Click above to read the Judge’s summary judgement.

Click above to read the initial complaint against Excel Test Preparation.

Blackwell Publishing, Elsevier, Oxford University Press, SAGE Publications and John Wiley & Sons accused Excel of copyright infringement on 33 of their publications.

Excel, located on South University Avenue, is one of the many stores in Ann Arbor that produces coursepacks for University students and faculty.

Many other local copy shops like Dollar Bill Printing on Church Street, copy and bind the material for coursepacks provided to them by University faculty members. At Excel, though, customers individually copy and bind the master copy of the material that was provided to the shop by the professor.

The publishing companies alleged, however, that Excel’s cheap, do-it-yourself policy regarding coursepacks is against the law.

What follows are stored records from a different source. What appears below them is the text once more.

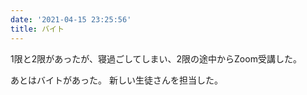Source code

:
 ```yaml
---
date: '2021-04-15 23:25:56'
title: バイト
---
```


1限と2限があったが、寝過ごしてしまい、2限の途中からZoom受講した。

あとはバイトがあった。
新しい生徒さんを担当した。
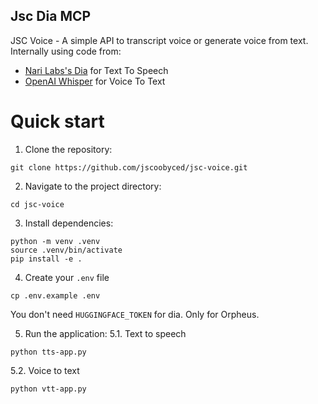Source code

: ## Jsc Dia MCP

JSC Voice - A simple API to transcript voice or generate voice from text.
Internally using code from:
- [Nari Labs's Dia](https://github.com/nari-labs/dia) for Text To Speech
- [OpenAI Whisper](https://github.com/openai/whisper) for Voice To Text

# Quick start

1. Clone the repository:
```
git clone https://github.com/jscoobyced/jsc-voice.git
```

2. Navigate to the project directory:
```
cd jsc-voice
```

3. Install dependencies:
```
python -m venv .venv
source .venv/bin/activate
pip install -e .
```

4. Create your `.env` file
```
cp .env.example .env
```
You don't need `HUGGINGFACE_TOKEN` for dia. Only for Orpheus.

5. Run the application:
5.1. Text to speech
```
python tts-app.py
```

5.2. Voice to text
```
python vtt-app.py
```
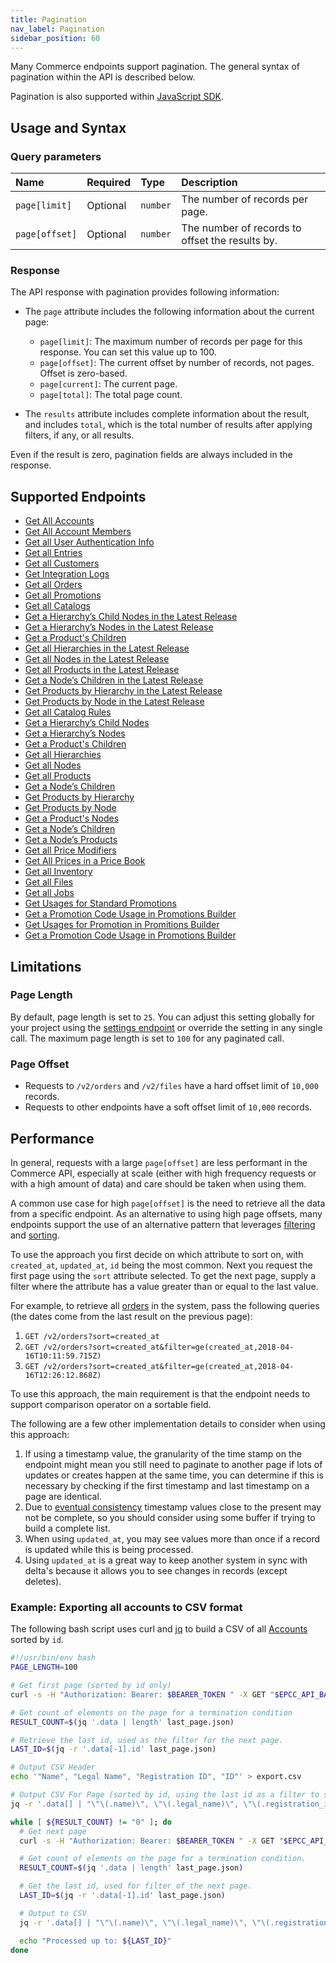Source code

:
 ```yaml
---
title: Pagination
nav_label: Pagination
sidebar_position: 60
---
```


Many Commerce endpoints support pagination.  The general syntax of pagination within the API is described below.

Pagination is also supported within [JavaScript SDK](/docs/developer-tools).

## Usage and Syntax

### Query parameters

| Name           | Required | Type     | Description                           |
|:---------------|:---------|:---------|:--------------------------------------|
| `page[limit]` | Optional | `number` | The number of records per page. |
| `page[offset]` | Optional | `number` | The number of records to offset the results by. |


### Response
The API response with pagination provides following information:

- The `page` attribute includes the following information about the current page:

    - `page[limit]`: The maximum number of records per page for this response. You can set this value up to 100.
    - `page[offset]`: The current offset by number of records, not pages. Offset is zero-based.
    - `page[current]`: The current page.
    - `page[total]`: The total page count.

- The `results` attribute includes complete information about the result, and includes `total`, which is the total number of results after applying filters, if any, or all results.

Even if the result is zero, pagination fields are always included in the response. 

## Supported Endpoints

* [Get All Accounts](/docs/api/accounts/get-v-2-accounts)
* [Get All Account Members](/docs/api/accounts/get-v-2-account-members)
* [Get all User Authentication Info](/docs/authentication/single-sign-on/user-authentication-info-api/get-all-user-authentication-info)
* [Get all Entries](/docs/api/flows/get-all-entries)
* [Get all Customers](/docs/customer-management/customer-management-api/get-all-customers)
* [Get Integration Logs](/docs/api/integrations/list-integration-logs)
* [Get all Orders](/docs/api/carts/get-customer-orders)
* [Get all Promotions](/docs/api/promotions/get-all-promotions)
* [Get all Catalogs](/docs/api/pxm/catalog/get-catalogs)
* [Get a Hierarchyʼs Child Nodes in the Latest Release](/docs/api/pxm/catalog/get-hierarchy-child-nodes)
* [Get a Hierarchyʼs Nodes in the Latest Release](/docs/api/pxm/catalog/get-hierarchy-nodes)
* [Get a Product's Children](/docs/api/pxm/catalog/get-child-products)
* [Get all Hierarchies in the Latest Release](/docs/api/pxm/catalog/get-all-hierarchies)
* [Get all Nodes in the Latest Release](/docs/api/pxm/catalog/get-all-nodes)
* [Get all Products in the Latest Release](/docs/api/pxm/catalog/get-all-products)
* [Get a Nodeʼs Children in the Latest Release](/docs/api/pxm/catalog/get-child-nodes)
* [Get Products by Hierarchy in the Latest Release](/docs/api/pxm/catalog/get-products-for-hierarchy)
* [Get Products by Node in the Latest Release](/docs/api/pxm/catalog/get-products-for-node)
* [Get all Catalog Rules](/docs/api/pxm/catalog/get-rules)
* [Get a Hierarchyʼs Child Nodes](/docs/api/pxm/catalog/get-by-context-hierarchy-child-nodes)
* [Get a Hierarchyʼs Nodes](/docs/api/pxm/catalog/get-by-context-hierarchy-nodes)
* [Get a Product's Children](/docs/api/pxm/catalog/get-by-context-child-products)
* [Get all Hierarchies](/docs/api/pxm/catalog/get-by-context-all-hierarchies)
* [Get all Nodes](/docs/api/pxm/catalog/get-by-context-all-nodes)
* [Get all Products](/docs/api/pxm/catalog/get-by-context-all-products)
* [Get a Nodeʼs Children](/docs/api/pxm/catalog/get-by-context-child-nodes)
* [Get Products by Hierarchy](/docs/api/pxm/catalog/get-by-context-products-for-hierarchy)
* [Get Products by Node](/docs/api/pxm/catalog/get-by-context-products-for-node)
* [Get a Product's Nodes](/docs/api/pxm/products/get-products-nodes)
* [Get a Nodeʼs Children](/docs/api/pxm/products/get-all-node-children)
* [Get a Nodeʼs Products](/docs/api/pxm/products/get-node-products)
* [Get all Price Modifiers](/docs/api/pxm/pricebooks/get-price-modifiers)
* [Get All Prices in a Price Book](/docs/api/pxm/pricebooks/get-product-prices)
* [Get all Inventory](/docs/api/pxm/inventory/get-stock-for-all-products)
* [Get all Files](/docs/api/pxm/files/get-all-files)
* [Get all Jobs](/docs/api/pxm/products/get-all-jobs)
* [Get Usages for Standard Promotions](/docs/promotions-builder/promotions-builder-codes/get-promotion-usages)
* [Get a Promotion Code Usage in Promotions Builder](/docs/promotions-builder/promotions-builder-codes)
* [Get Usages for Promotion in Promitions Builder](/docs/promotions-builder/promotions-builder-codes/get-promotion-usages)
* [Get a Promotion Code Usage in Promotions Builder](/docs/promotions-builder/promotions-builder-codes/get-a-promotion-code-usage)

## Limitations

### Page Length

By default, page length is set to `25`. You can adjust this setting globally for your project using the [settings endpoint](/docs/api/settings/settings-introduction) or override the setting in any single call. The maximum page length is set to `100` for any paginated call.


### Page Offset 
- Requests to `/v2/orders` and `/v2/files` have a hard offset limit of `10,000` records.
- Requests to other endpoints have a soft offset limit of `10,000` records.

## Performance

In general, requests with a large `page[offset]` are less performant in the Commerce API, especially at scale (either with high
frequency requests or with a high amount of data) and care should be taken when using them.

A common use case for high `page[offset]` is the need to retrieve all the data from a specific endpoint. As an alternative to using high page offsets, many endpoints support the use of an alternative pattern that leverages [filtering](/guides/Getting-Started/filtering) and [sorting](/guides/Getting-Started/sorting). 
 
To use the approach you first decide on which attribute to sort on, with `created_at`, `updated_at`, `id` being the most common. Next you request the first page using the `sort` attribute selected. To get the next page, supply a filter where the attribute has a value greater than or equal to the last value.

For example, to retrieve all [orders](/docs/api/carts/get-customer-orders) in the system, pass the following queries (the dates come from the last result on the previous page):

1. `GET /v2/orders?sort=created_at`
2. `GET /v2/orders?sort=created_at&filter=ge(created_at,2018-04-16T10:11:59.715Z)` 
3. `GET /v2/orders?sort=created_at&filter=ge(created_at,2018-04-16T12:26:12.868Z)`

To use this approach, the main requirement is that the endpoint needs to support comparison operator on a sortable field.

The following are a few other implementation details to consider when using this approach:
1. If using a timestamp value, the granularity of the time stamp on the endpoint might mean you still need to paginate to another page if lots of updates or creates happen at the same time, you can determine if this is necessary by checking if the first timestamp and last timestamp on a page are identical.
2. Due to [eventual consistency](/guides/Getting-Started/eventual-consistency) timestamp values close to the present may not be complete, so you should consider using some buffer if trying to build a complete list.
3. When using `updated_at`, you may see values more than once if a record is updated while this is being processed.
4. Using `updated_at` is a great way to keep another system in sync with delta's because it allows you to see changes in records (except deletes).

### Example: Exporting all accounts to CSV format

The following bash script uses curl and [jq](https://jqlang.github.io/jq/) to build a CSV of all [Accounts](/docs/api/accounts/account-management-introduction) sorted by `id`.

```bash
#!/usr/bin/env bash
PAGE_LENGTH=100

# Get first page (sorted by id only)
curl -s -H "Authorization: Bearer: $BEARER_TOKEN " -X GET "$EPCC_API_BASE_URL/v2/accounts?sort=id&page%5Blimit%5D=${PAGE_LENGTH}" > last_page.json

# Get count of elements on the page for a termination condition
RESULT_COUNT=$(jq '.data | length' last_page.json)

# Retrieve the last id, used as the filter for the next page.
LAST_ID=$(jq -r '.data[-1].id' last_page.json)

# Output CSV Header
echo '"Name", "Legal Name", "Registration ID", "ID"' > export.csv

# Output CSV For Page (sorted by id, using the last id as a filter to start the next page)
jq -r '.data[] | "\"\(.name)\", \"\(.legal_name)\", \"\(.registration_id)\", \"\(.id)\", "' last_page.json >> export.csv

while [ ${RESULT_COUNT} != "0" ]; do
  # Get next page
  curl -s -H "Authorization: Bearer: $BEARER_TOKEN " -X GET "$EPCC_API_BASE_URL/v2/accounts?sort=id&page%5Blimit%5D=${PAGE_LENGTH}&filter=gt(id,${LAST_ID})" > last_page.json

  # Get count of elements on the page for a termination condition.
  RESULT_COUNT=$(jq '.data | length' last_page.json)

  # Get the last id, used for filter of the next page.
  LAST_ID=$(jq -r '.data[-1].id' last_page.json)

  # Output to CSV
  jq -r '.data[] | "\"\(.name)\", \"\(.legal_name)\", \"\(.registration_id)\", \"\(.id)\", "' last_page.json >> export.csv

  echo "Processed up to: ${LAST_ID}"
done
```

In June 2007, the publishers filed a complaint in federal court claiming that Excel had breached federal copyright law by not paying the publishers for the rights to copy the material for profit.

Boston Attorney William Strong represents the publishers in the lawsuit and said in an interview this week that there are many similar intellectual property cases around the country, but the Excel case especially caught the publishers’ attentions.

“We learned about Excel’s business practice, which was not to pay any copyright fees,” Strong said. “And we felt that we could not let that go unchallenged.”

According to court documents, Norman Miller, the owner of Excel, claims that the store’s copying policies are completely legal. He contends that Excel’s actions are protected under the fair use stipulation of U.S. copyright law.

“Since each student is making just one copy for his or her own individual use, no copyright permissions or royalty fees are involved,” Miller said in the court documents.

Federal District Judge Avern Cohn issued a summary judgment on Monday agreeing with the publishers’ claim that Excel broke the law.

“The fact that the students push a button on a copier in the manner described is of no significance,” Cohn wrote in the judgment. “Excel’s assertion that it has no inventory and simply offers copying services is not correct — it has an inventory of copyrighted materials given to it by professors, some of whom even state in their course syllabi that the material is available for ‘purchase’ at Excel.”

Miller wrote in an e-mail that he would not comment on the court’s decision without speaking to his attorney for fear of damaging his legal case. But he was willing to share his thoughts on the fair use clause of the law.

“As I read it, the fair use exemption to copyright law was originally written to promote the general welfare through the advancement of science and learning,” Miller wrote in the e-mail. “These lofty and beneficial goals cannot be achieved if students, professors, and researchers are denied convenient mechanisms for obtaining their copies.”

Miller told The Michigan Daily in 2007 that the most expensive coursepacks at Excel cost between $70 and $80, while other stores offer similar coursepacks for more than double that price.

Associate History Prof. Matthew Countryman is one of many faculty members who sends his coursepacks to Excel.

“I use Excel because I believe it provides excellent service to students and I like supporting locally owned businesses,” Countryman said.

Countryman added that he had no knowledge of the lawsuit and that he would continue to send his coursepacks to Excel, regardless.

The parties are currently involved in settlement talks. Strong said the publishers are seeking monetary compensation from Excel. He would not discuss specific amounts that the publishers are asking for, as the discussions are ongoing.